On one side, there are abandoned rooms meant for mahouts and on the other side there was the elephant treasury which is in shambles.

However, some researchers claim, that the entire area was actually Rama Raya’s secretariat; why otherwise would you have stables just next to the queen’s living area!

IMP: The same ticket which you purchase while entering Zenana enclosure, is valid (only for the same day) for entry at the Vittala Temple and the nearby Elephant Stables. Preserve the ticket.

There is a museum outside the Zenana enclosure, if you have time, you can take a closer look at a lot of statues that has been excavated.

Hazara Rama Temple:
I remembered this from a story read during my teens and was very excited to finally see it first hand. This is located south east of the zenana enclosure and is much smaller than the other temples indicating that it may have been a private temple for the Kings.
Hazara Rama Temple - Just see the artwork!

View from inside Hazara Rama
The 'Break Dancer'
Sculpted friezes, depicting Ramayana, covers every inch of the outer wall. Inside the temple there are black granite pillars exquisitely carved and had images of Krishna, Mahishahsur mardini (the Bengali in me was pleased with this) and also that of a break dancer! Break dance, in those days!!
James Brown, now I know that you didn’t invent it J

To liven up the quiet atmosphere, there was a gay couple, dressed identically in yellow t-shirts and black Turkish pants (representing yellow/ black cabs) who took nearly 1000 photographs of themselves oblivious to the architectural beauty all around!

We were famished (at least I was) and requested our Lokesh to suggest an interesting place where we could grab lunch. He named a place called Mango tree and further mentioned that it is a vegetarian joint. Traumatized upon hearing “only veg”, we requested him to take us to an alternate eatery and he decided to take us to a place called Hotel Ashoka near the main bus stop.
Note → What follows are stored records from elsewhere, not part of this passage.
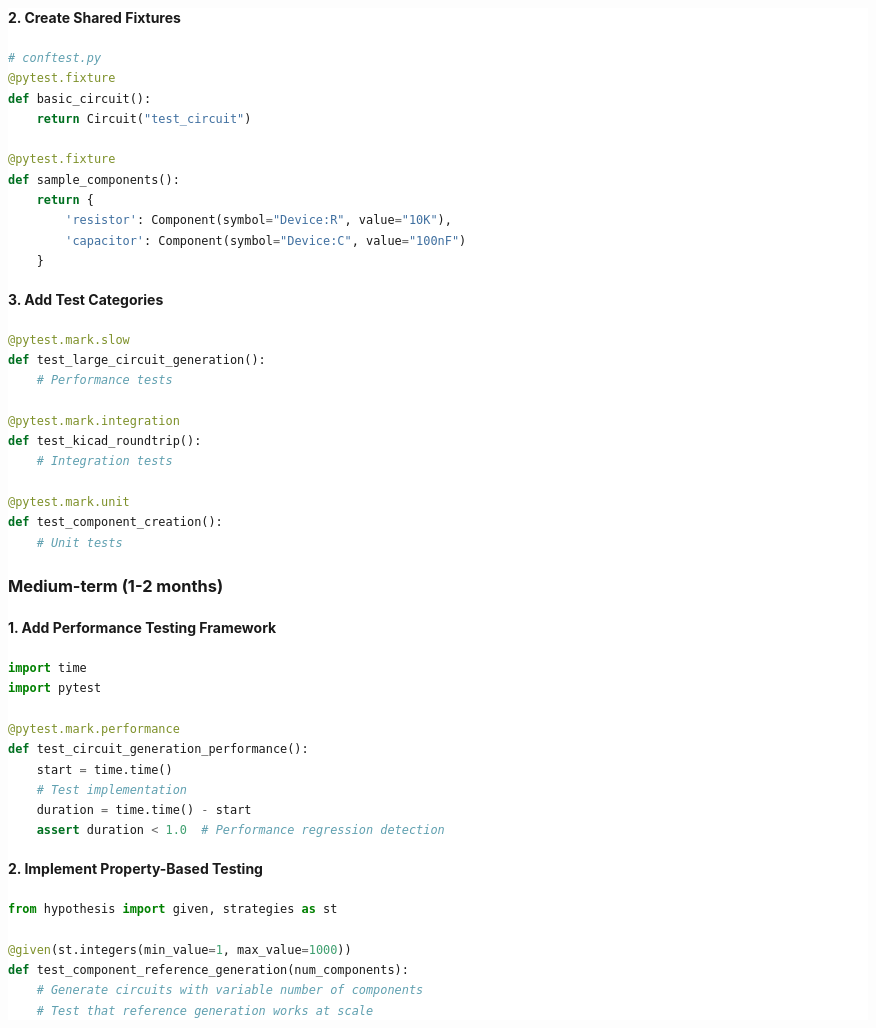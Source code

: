 #### **2. Create Shared Fixtures**
```python
# conftest.py
@pytest.fixture
def basic_circuit():
    return Circuit("test_circuit")

@pytest.fixture  
def sample_components():
    return {
        'resistor': Component(symbol="Device:R", value="10K"),
        'capacitor': Component(symbol="Device:C", value="100nF")
    }
```

#### **3. Add Test Categories**
```python
@pytest.mark.slow
def test_large_circuit_generation():
    # Performance tests
    
@pytest.mark.integration
def test_kicad_roundtrip():
    # Integration tests
    
@pytest.mark.unit
def test_component_creation():
    # Unit tests
```

### Medium-term (1-2 months)

#### **1. Add Performance Testing Framework**
```python
import time
import pytest

@pytest.mark.performance
def test_circuit_generation_performance():
    start = time.time()
    # Test implementation
    duration = time.time() - start
    assert duration < 1.0  # Performance regression detection
```

#### **2. Implement Property-Based Testing**
```python
from hypothesis import given, strategies as st

@given(st.integers(min_value=1, max_value=1000))
def test_component_reference_generation(num_components):
    # Generate circuits with variable number of components
    # Test that reference generation works at scale
```
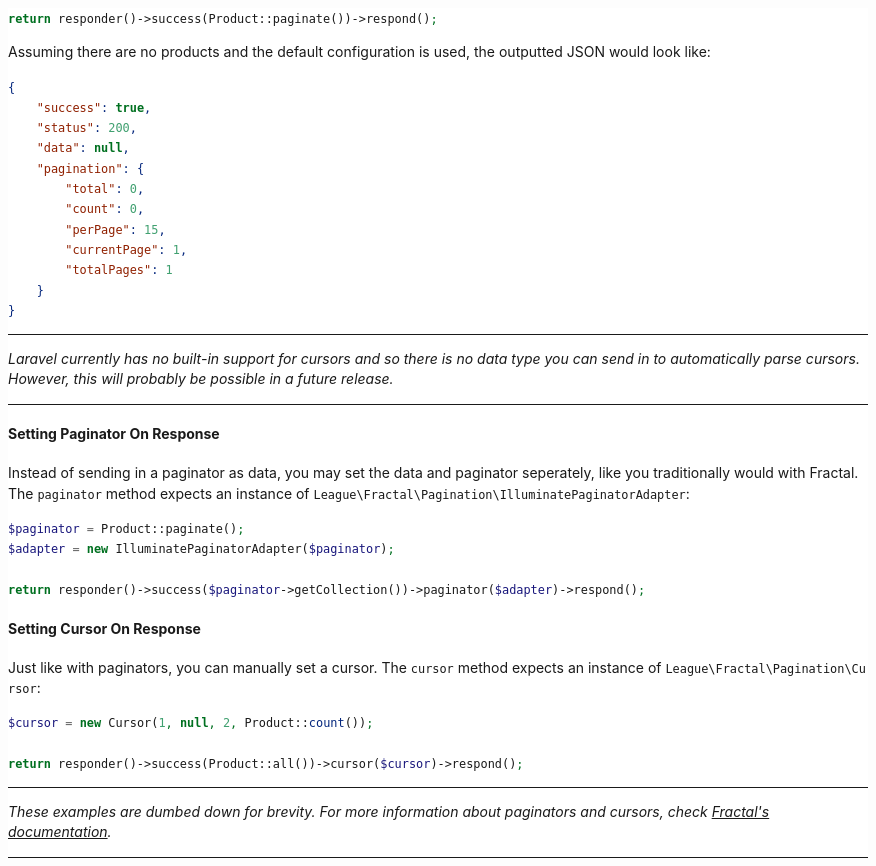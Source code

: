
 ```php
return responder()->success(Product::paginate())->respond();
```

Assuming there are no products and the default configuration is used, the outputted JSON would look like:

```json
{
    "success": true,
    "status": 200,
    "data": null,
    "pagination": {
        "total": 0,
        "count": 0,
        "perPage": 15,
        "currentPage": 1,
        "totalPages": 1
    }
}
```

***
_Laravel currently has no built-in support for cursors and so there is no data type you can send in to automatically parse cursors. However, this will probably be possible in a future release._
***

#### Setting Paginator On Response

Instead of sending in a paginator as data, you may set the data and paginator seperately, like you traditionally would with Fractal. The `paginator` method expects an instance of `League\Fractal\Pagination\IlluminatePaginatorAdapter`:

```php
$paginator = Product::paginate();
$adapter = new IlluminatePaginatorAdapter($paginator);

return responder()->success($paginator->getCollection())->paginator($adapter)->respond();
```

#### Setting Cursor On Response

Just like with paginators, you can manually set a cursor. The `cursor` method expects an instance of `League\Fractal\Pagination\Cursor`:

```php
$cursor = new Cursor(1, null, 2, Product::count());

return responder()->success(Product::all())->cursor($cursor)->respond();
```

***
_These examples are dumbed down for brevity. For more information about paginators and cursors, check [Fractal's documentation](http://fractal.thephpleague.com/pagination)._
***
The interesting tale of two sisters: On our way to the bus stop, as we crossed two mammoth boulders touching each other precariously, Lokesh narrated an interesting tale.
Apparently, there were two sisters who once got lost in a mela in Vijaynagar (uff, this is sheer Bollywod in 60s); they took shelter in a place where a holy man was meditating. Since their chatter disturbed him, he turned them into stones. Rather than using magical powers to help them he turned them into stones? A very unhelpful, rude man, if you ask me. I wish he mentioned how to lift the curse; someone may have freed the sisters who have stayed like this for years!!

Hotel Ashoka is beyond definition. Not that we were expecting a five course meal in a posh joint, but goodness gracious, it was the most dingy place where I have had food in the last decade. I was 100% sure, I will fall sick after eating there, but did not. I will still NOT recommend it to anyone.
From here on, we headed towards Vittalnagara (Vittalpura) & Vittala Temple:

On the way to Vittalswamy temple
For me, this place is what made the Hampi trip so endearing (apart from running around barefoot on Hemakuta Hills). This place is sheer goosebumps; you must visit it to feel it. 
A similar winding road with plantations on both sides take you towards Vittalnagara; once you pass by main entrance to the village/ town and cross the stone house of the gatekeeper of the erstwhile town, you seriously wish that instead of a car you were riding a horse! 
The winding road takes you through a completely deserted town till you reach a point where cars are allowed to park. 

You can either walk for ten minutes or board a battery operated vehicle (rate Rs 10/ person), much like an elongated golf cart that takes you to the epicenter of Hampi’s attractions – The Vittala temple.
Interestingly, ALL these vehicles were being driven by women! When we asked for more details, we were told that this was on a trial basis, and if it worked out, the same system would be implemented all over Hampi. It was nice to see this little empowerment project.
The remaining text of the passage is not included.